Data provided ▸

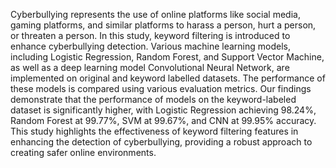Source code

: Cyberbullying represents the use of online 
platforms like social media, gaming platforms, and similar 
platforms to harass a person, hurt a person, or threaten a person. 
In this study, keyword filtering is introduced to enhance 
cyberbullying detection. Various machine learning models, 
including Logistic Regression, Random Forest, and Support 
Vector Machine, as well as a deep learning model Convolutional 
Neural Network, are implemented on original and keyword
labelled datasets. The performance of these models is compared 
using various evaluation metrics. Our findings demonstrate that 
the performance of models on the keyword-labeled dataset is 
significantly higher, with Logistic Regression achieving 98.24%, 
Random Forest at 99.77%, SVM at 99.67%, and CNN at 99.95% 
accuracy. This study highlights the effectiveness of keyword 
filtering features in enhancing the detection of cyberbullying, 
providing a robust approach to creating safer online 
environments. 
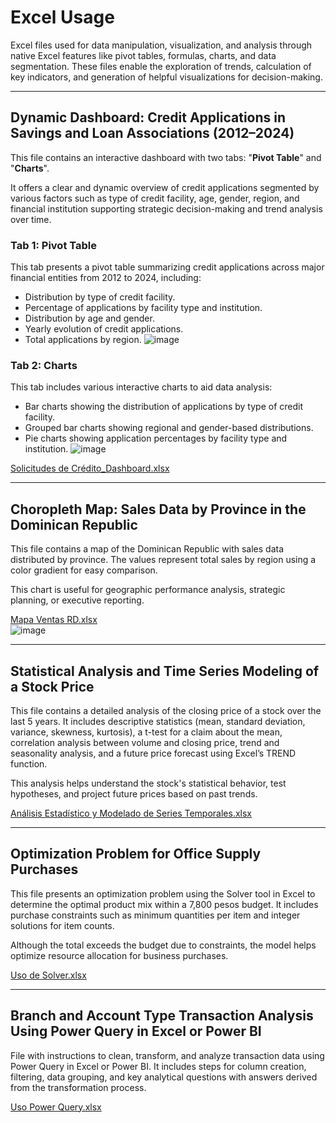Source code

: # Excel Usage
Excel files used for data manipulation, visualization, and analysis through native Excel features like pivot tables, formulas, charts, and data segmentation. These files enable the exploration of trends, calculation of key indicators, and generation of helpful visualizations for decision-making.

---
## Dynamic Dashboard: Credit Applications in Savings and Loan Associations (2012–2024)
This file contains an interactive dashboard with two tabs: "**Pivot Table**" and "**Charts**".

It offers a clear and dynamic overview of credit applications segmented by various factors such as type of credit facility, age, gender, region, and financial institution supporting strategic decision-making and trend analysis over time.

### Tab 1: Pivot Table
This tab presents a pivot table summarizing credit applications across major financial entities from 2012 to 2024, including:
* Distribution by type of credit facility.
* Percentage of applications by facility type and institution.
* Distribution by age and gender.
* Yearly evolution of credit applications.
* Total applications by region.
![image](https://github.com/user-attachments/assets/0ea0ee46-d813-4c05-9f99-24cf06ab8fce)

### Tab 2: Charts
This tab includes various interactive charts to aid data analysis:
* Bar charts showing the distribution of applications by type of credit facility.
* Grouped bar charts showing regional and gender-based distributions.
* Pie charts showing application percentages by facility type and institution.
![image](https://github.com/user-attachments/assets/93e0dbef-f131-4c12-93c3-323cd9b7edba)

[Solicitudes de Crédito_Dashboard.xlsx](https://github.com/user-attachments/files/20026050/Solicitudes.de.Credito_Dashboard.xlsx)

---
## Choropleth Map: Sales Data by Province in the Dominican Republic
This file contains a map of the Dominican Republic with sales data distributed by province. The values represent total sales by region using a color gradient for easy comparison.

This chart is useful for geographic performance analysis, strategic planning, or executive reporting.

[Mapa Ventas RD.xlsx](https://github.com/user-attachments/files/20025983/Mapa.Ventas.RD.xlsx)  
![image](https://github.com/user-attachments/assets/6c281220-5d4e-4b03-84e2-87a41d9cc7ed)

---
## Statistical Analysis and Time Series Modeling of a Stock Price
This file contains a detailed analysis of the closing price of a stock over the last 5 years. It includes descriptive statistics (mean, standard deviation, variance, skewness, kurtosis), a t-test for a claim about the mean, correlation analysis between volume and closing price, trend and seasonality analysis, and a future price forecast using Excel’s TREND function.

This analysis helps understand the stock's statistical behavior, test hypotheses, and project future prices based on past trends.

[Análisis Estadístico y Modelado de Series Temporales.xlsx](https://github.com/user-attachments/files/20026009/Analisis.Estadistico.y.Modelado.de.Series.Temporales.xlsx)

---
## Optimization Problem for Office Supply Purchases
This file presents an optimization problem using the Solver tool in Excel to determine the optimal product mix within a 7,800 pesos budget. It includes purchase constraints such as minimum quantities per item and integer solutions for item counts.

Although the total exceeds the budget due to constraints, the model helps optimize resource allocation for business purchases.

[Uso de Solver.xlsx](https://github.com/user-attachments/files/20026014/Uso.de.Solver.xlsx)

---
## Branch and Account Type Transaction Analysis Using Power Query in Excel or Power BI
File with instructions to clean, transform, and analyze transaction data using Power Query in Excel or Power BI. It includes steps for column creation, filtering, data grouping, and key analytical questions with answers derived from the transformation process.

[Uso Power Query.xlsx](https://github.com/user-attachments/files/20025992/Uso.Power.Query.xlsx)
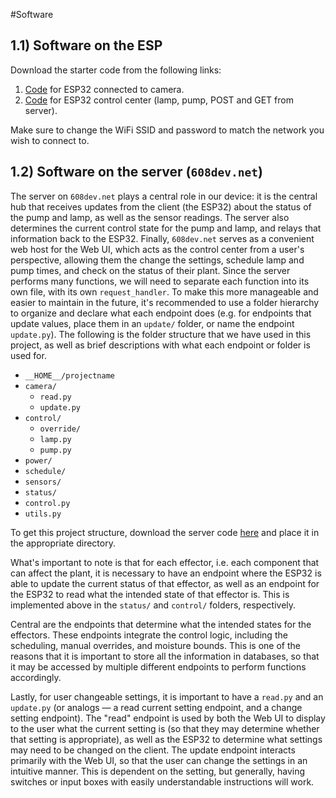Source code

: #Software

## 1.1) Software on the ESP
Download the starter code from the following links:
1. [Code](https://drive.google.com/open?id=1ycZDQ5II_bTpF3VxJhD5JPJp1ixwjPtG) for ESP32 connected to camera.
2. [Code](https://drive.google.com/open?id=1py7Ks53zTSZ2QU7lbmBKup8znGt8wMLM) for ESP32 control center (lamp, pump, POST and GET from server).

Make sure to change the WiFi SSID and password to match the network you wish to connect to.

## 1.2) Software on the server (`608dev.net`)
The server on `608dev.net` plays a central role in our device: it is the central hub that receives updates from the client (the ESP32) about the status of the pump and lamp, as well as the sensor readings. The server also determines the current control state for the pump and lamp, and relays that information back to the ESP32. Finally, `608dev.net` serves as a convenient web host for the Web UI, which acts as the control center from a user's perspective, allowing them the change the settings, schedule lamp and pump times, and check on the status of their plant.
Since the server performs many functions, we will need to separate each function into its own file, with its own `request_handler`. To make this more manageable and easier to maintain in the future, it's recommended to use a folder hierarchy to organize and declare what each endpoint does (e.g. for endpoints that update values, place them in an `update/` folder, or name the endpoint `update.py`).
The following is the folder structure that we have used in this project, as well as brief descriptions with what each endpoint or folder is used for.

- `__HOME__/projectname`
- `camera/`
    - `read.py`
    - `update.py`
- `control/`
    - `override/`
    - `lamp.py`
    - `pump.py`
- `power/`
- `schedule/`
- `sensors/`
- `status/`
- `control.py`
- `utils.py`

To get this project structure, download the server code [here](https://drive.google.com/open?id=1EhXFokElaLBPYzhdOF5WYs9qGVTQNd9V) and place it in the appropriate directory.

What's important to note is that for each effector, i.e. each component that can affect the plant, it is necessary to have an endpoint where the ESP32 is able to update the current status of that effector, as well as an endpoint for the ESP32 to read what the intended state of that effector is. This is implemented above in the `status/` and `control/` folders, respectively.


Central are the endpoints that determine what the intended states for the effectors. These endpoints integrate the control logic, including the scheduling, manual overrides, and moisture bounds. This is one of the reasons that it is important to store all the information in databases, so that it may be accessed by multiple different endpoints to perform functions accordingly.


Lastly, for user changeable settings, it is important to have a `read.py` and an `update.py` (or analogs — a read current setting endpoint, and a change setting endpoint). The "read" endpoint is used by both the Web UI to display to the user what the current setting is (so that they may determine whether that setting is appropriate), as well as the ESP32 to determine what settings may need to be changed on the client. The update endpoint interacts primarily with the Web UI, so that the user can change the settings in an intuitive manner. This is dependent on the setting, but generally, having switches or input boxes with easily understandable instructions will work.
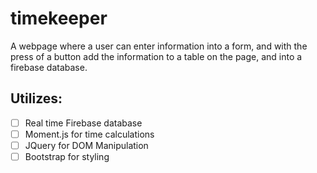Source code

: # timekeeper
A webpage where a user can enter information into a form, and with the press of a button add the information to a table on the page, and into a firebase database.

## Utilizes:

- [ ] Real time Firebase database
- [ ] Moment.js for time calculations
- [ ] JQuery for DOM Manipulation
- [ ] Bootstrap for styling
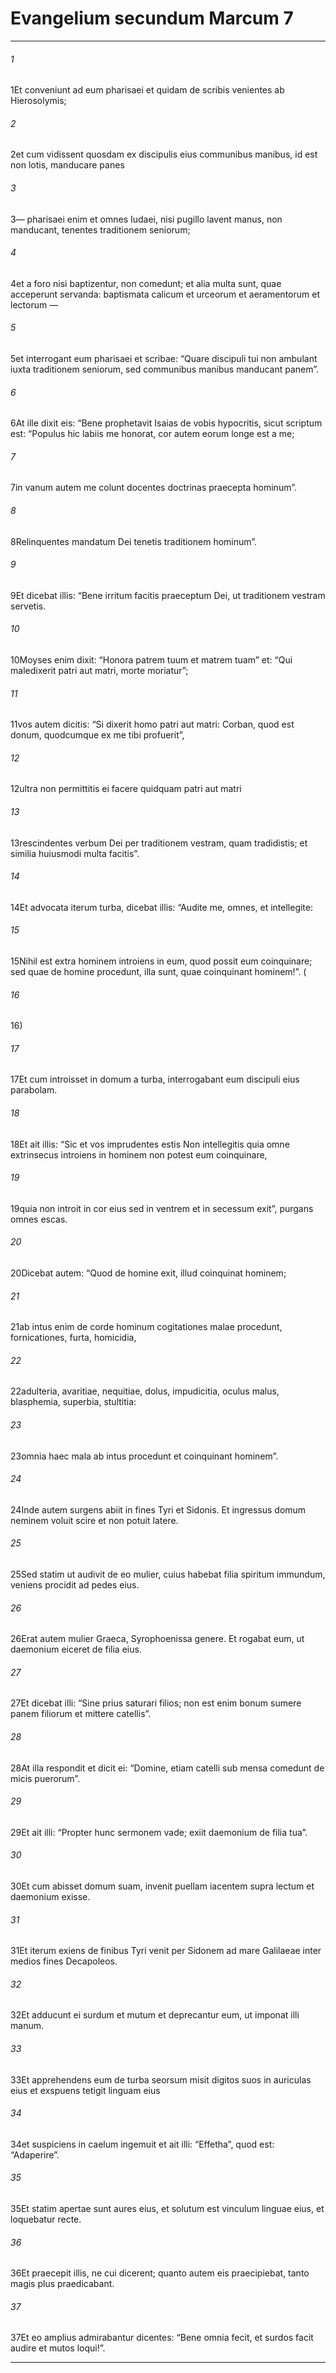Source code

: 
# Evangelium secundum Marcum 7
***
###### 1
<span class=vrs>1</span>Et conveniunt ad eum pharisaei et quidam de scribis venientes ab Hierosolymis;
###### 2
<span class=vrs>2</span>et cum vidissent quosdam ex discipulis eius communibus manibus, id est non lotis, manducare panes
###### 3
<span class=vrs>3</span>— pharisaei enim et omnes Iudaei, nisi pugillo lavent manus, non manducant, tenentes traditionem seniorum;
###### 4
<span class=vrs>4</span>et a foro nisi baptizentur, non comedunt; et alia multa sunt, quae acceperunt servanda: baptismata calicum et urceorum et aeramentorum et lectorum —
###### 5
<span class=vrs>5</span>et interrogant eum pharisaei et scribae: “Quare discipuli tui non ambulant iuxta traditionem seniorum, sed communibus manibus manducant panem”.
###### 6
<span class=vrs>6</span>At ille dixit eis: “Bene prophetavit Isaias de vobis hypocritis, sicut scriptum est: “Populus hic labiis me honorat, cor autem eorum longe est a me;
###### 7
<span class=vrs>7</span>in vanum autem me colunt docentes doctrinas praecepta hominum”.
###### 8
<span class=vrs>8</span>Relinquentes mandatum Dei tenetis traditionem hominum”.
###### 9
<span class=vrs>9</span>Et dicebat illis: “Bene irritum facitis praeceptum Dei, ut traditionem vestram servetis.
###### 10
<span class=vrs>10</span>Moyses enim dixit: “Honora patrem tuum et matrem tuam” et: “Qui maledixerit patri aut matri, morte moriatur”;
###### 11
<span class=vrs>11</span>vos autem dicitis: “Si dixerit homo patri aut matri: Corban, quod est donum, quodcumque ex me tibi profuerit”,
###### 12
<span class=vrs>12</span>ultra non permittitis ei facere quidquam patri aut matri
###### 13
<span class=vrs>13</span>rescindentes verbum Dei per traditionem vestram, quam tradidistis; et similia huiusmodi multa facitis”.
###### 14
<span class=vrs>14</span>Et advocata iterum turba, dicebat illis: “Audite me, omnes, et intellegite:
###### 15
<span class=vrs>15</span>Nihil est extra hominem introiens in eum, quod possit eum coinquinare; sed quae de homine procedunt, illa sunt, quae coinquinant hominem!”. (
###### 16
<span class=vrs>16</span>)
###### 17
<span class=vrs>17</span>Et cum introisset in domum a turba, interrogabant eum discipuli eius parabolam.
###### 18
<span class=vrs>18</span>Et ait illis: “Sic et vos imprudentes estis Non intellegitis quia omne extrinsecus introiens in hominem non potest eum coinquinare,
###### 19
<span class=vrs>19</span>quia non introit in cor eius sed in ventrem et in secessum exit”, purgans omnes escas.
###### 20
<span class=vrs>20</span>Dicebat autem: “Quod de homine exit, illud coinquinat hominem;
###### 21
<span class=vrs>21</span>ab intus enim de corde hominum cogitationes malae procedunt, fornicationes, furta, homicidia,
###### 22
<span class=vrs>22</span>adulteria, avaritiae, nequitiae, dolus, impudicitia, oculus malus, blasphemia, superbia, stultitia:
###### 23
<span class=vrs>23</span>omnia haec mala ab intus procedunt et coinquinant hominem”.
###### 24
<span class=vrs>24</span>Inde autem surgens abiit in fines Tyri et Sidonis. Et ingressus domum neminem voluit scire et non potuit latere.
###### 25
<span class=vrs>25</span>Sed statim ut audivit de eo mulier, cuius habebat filia spiritum immundum, veniens procidit ad pedes eius.
###### 26
<span class=vrs>26</span>Erat autem mulier Graeca, Syrophoenissa genere. Et rogabat eum, ut daemonium eiceret de filia eius.
###### 27
<span class=vrs>27</span>Et dicebat illi: “Sine prius saturari filios; non est enim bonum sumere panem filiorum et mittere catellis”.
###### 28
<span class=vrs>28</span>At illa respondit et dicit ei: “Domine, etiam catelli sub mensa comedunt de micis puerorum”.
###### 29
<span class=vrs>29</span>Et ait illi: “Propter hunc sermonem vade; exiit daemonium de filia tua”.
###### 30
<span class=vrs>30</span>Et cum abisset domum suam, invenit puellam iacentem supra lectum et daemonium exisse.
###### 31
<span class=vrs>31</span>Et iterum exiens de finibus Tyri venit per Sidonem ad mare Galilaeae inter medios fines Decapoleos.
###### 32
<span class=vrs>32</span>Et adducunt ei surdum et mutum et deprecantur eum, ut imponat illi manum.
###### 33
<span class=vrs>33</span>Et apprehendens eum de turba seorsum misit digitos suos in auriculas eius et exspuens tetigit linguam eius
###### 34
<span class=vrs>34</span>et suspiciens in caelum ingemuit et ait illi: “Effetha”, quod est: “Adaperire”.
###### 35
<span class=vrs>35</span>Et statim apertae sunt aures eius, et solutum est vinculum linguae eius, et loquebatur recte.
###### 36
<span class=vrs>36</span>Et praecepit illis, ne cui dicerent; quanto autem eis praecipiebat, tanto magis plus praedicabant.
###### 37
<span class=vrs>37</span>Et eo amplius admirabantur dicentes: “Bene omnia fecit, et surdos facit audire et mutos loqui!”.
***
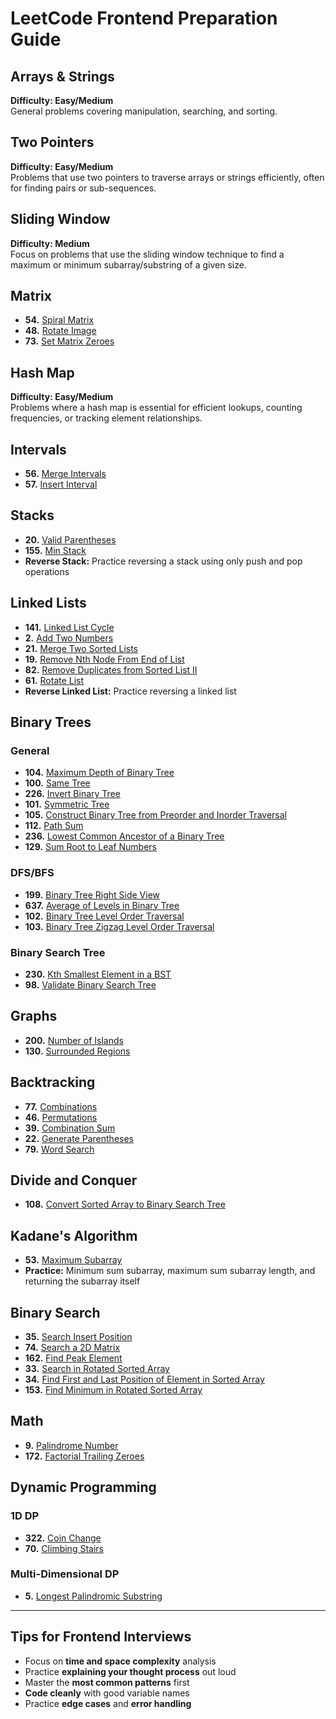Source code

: # LeetCode Frontend Preparation Guide

## Arrays & Strings
**Difficulty: Easy/Medium**  
General problems covering manipulation, searching, and sorting.

## Two Pointers
**Difficulty: Easy/Medium**  
Problems that use two pointers to traverse arrays or strings efficiently, often for finding pairs or sub-sequences.

## Sliding Window
**Difficulty: Medium**  
Focus on problems that use the sliding window technique to find a maximum or minimum subarray/substring of a given size.

## Matrix
- **54.** [Spiral Matrix](https://leetcode.com/problems/spiral-matrix/)
- **48.** [Rotate Image](https://leetcode.com/problems/rotate-image/)
- **73.** [Set Matrix Zeroes](https://leetcode.com/problems/set-matrix-zeroes/)

## Hash Map
**Difficulty: Easy/Medium**  
Problems where a hash map is essential for efficient lookups, counting frequencies, or tracking element relationships.

## Intervals
- **56.** [Merge Intervals](https://leetcode.com/problems/merge-intervals/)
- **57.** [Insert Interval](https://leetcode.com/problems/insert-interval/)

## Stacks
- **20.** [Valid Parentheses](https://leetcode.com/problems/valid-parentheses/)
- **155.** [Min Stack](https://leetcode.com/problems/min-stack/)
- **Reverse Stack:** Practice reversing a stack using only push and pop operations

## Linked Lists
- **141.** [Linked List Cycle](https://leetcode.com/problems/linked-list-cycle/)
- **2.** [Add Two Numbers](https://leetcode.com/problems/add-two-numbers/)
- **21.** [Merge Two Sorted Lists](https://leetcode.com/problems/merge-two-sorted-lists/)
- **19.** [Remove Nth Node From End of List](https://leetcode.com/problems/remove-nth-node-from-end-of-list/)
- **82.** [Remove Duplicates from Sorted List II](https://leetcode.com/problems/remove-duplicates-from-sorted-list-ii/)
- **61.** [Rotate List](https://leetcode.com/problems/rotate-list/)
- **Reverse Linked List:** Practice reversing a linked list

## Binary Trees

### General
- **104.** [Maximum Depth of Binary Tree](https://leetcode.com/problems/maximum-depth-of-binary-tree/)
- **100.** [Same Tree](https://leetcode.com/problems/same-tree/)
- **226.** [Invert Binary Tree](https://leetcode.com/problems/invert-binary-tree/)
- **101.** [Symmetric Tree](https://leetcode.com/problems/symmetric-tree/)
- **105.** [Construct Binary Tree from Preorder and Inorder Traversal](https://leetcode.com/problems/construct-binary-tree-from-preorder-and-inorder-traversal/)
- **112.** [Path Sum](https://leetcode.com/problems/path-sum/)
- **236.** [Lowest Common Ancestor of a Binary Tree](https://leetcode.com/problems/lowest-common-ancestor-of-a-binary-tree/)
- **129.** [Sum Root to Leaf Numbers](https://leetcode.com/problems/sum-root-to-leaf-numbers/)

### DFS/BFS
- **199.** [Binary Tree Right Side View](https://leetcode.com/problems/binary-tree-right-side-view/)
- **637.** [Average of Levels in Binary Tree](https://leetcode.com/problems/average-of-levels-in-binary-tree/)
- **102.** [Binary Tree Level Order Traversal](https://leetcode.com/problems/binary-tree-level-order-traversal/)
- **103.** [Binary Tree Zigzag Level Order Traversal](https://leetcode.com/problems/binary-tree-zigzag-level-order-traversal/)

### Binary Search Tree
- **230.** [Kth Smallest Element in a BST](https://leetcode.com/problems/kth-smallest-element-in-a-bst/)
- **98.** [Validate Binary Search Tree](https://leetcode.com/problems/validate-binary-search-tree/)

## Graphs
- **200.** [Number of Islands](https://leetcode.com/problems/number-of-islands/)
- **130.** [Surrounded Regions](https://leetcode.com/problems/surrounded-regions/)

## Backtracking
- **77.** [Combinations](https://leetcode.com/problems/combinations/)
- **46.** [Permutations](https://leetcode.com/problems/permutations/)
- **39.** [Combination Sum](https://leetcode.com/problems/combination-sum/)
- **22.** [Generate Parentheses](https://leetcode.com/problems/generate-parentheses/)
- **79.** [Word Search](https://leetcode.com/problems/word-search/)

## Divide and Conquer
- **108.** [Convert Sorted Array to Binary Search Tree](https://leetcode.com/problems/convert-sorted-array-to-binary-search-tree/)

## Kadane's Algorithm
- **53.** [Maximum Subarray](https://leetcode.com/problems/maximum-subarray/)
- **Practice:** Minimum sum subarray, maximum sum subarray length, and returning the subarray itself

## Binary Search
- **35.** [Search Insert Position](https://leetcode.com/problems/search-insert-position/)
- **74.** [Search a 2D Matrix](https://leetcode.com/problems/search-a-2d-matrix/)
- **162.** [Find Peak Element](https://leetcode.com/problems/find-peak-element/)
- **33.** [Search in Rotated Sorted Array](https://leetcode.com/problems/search-in-rotated-sorted-array/)
- **34.** [Find First and Last Position of Element in Sorted Array](https://leetcode.com/problems/find-first-and-last-position-of-element-in-sorted-array/)
- **153.** [Find Minimum in Rotated Sorted Array](https://leetcode.com/problems/find-minimum-in-rotated-sorted-array/)

## Math
- **9.** [Palindrome Number](https://leetcode.com/problems/palindrome-number/)
- **172.** [Factorial Trailing Zeroes](https://leetcode.com/problems/factorial-trailing-zeroes/)

## Dynamic Programming

### 1D DP
- **322.** [Coin Change](https://leetcode.com/problems/coin-change/)
- **70.** [Climbing Stairs](https://leetcode.com/problems/climbing-stairs/)

### Multi-Dimensional DP
- **5.** [Longest Palindromic Substring](https://leetcode.com/problems/longest-palindromic-substring/)

---

## Tips for Frontend Interviews
- Focus on **time and space complexity** analysis
- Practice **explaining your thought process** out loud
- Master the **most common patterns** first
- **Code cleanly** with good variable names
- Practice **edge cases** and **error handling**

Work item ▸
Please go through the listing and return each line that has "Republic" in it.

Output ▸
## Choropleth Map: Sales Data by Province in the Dominican Republic
This file contains a map of the Dominican Republic with sales data distributed by province. The values represent total sales by region using a color gradient for easy comparison.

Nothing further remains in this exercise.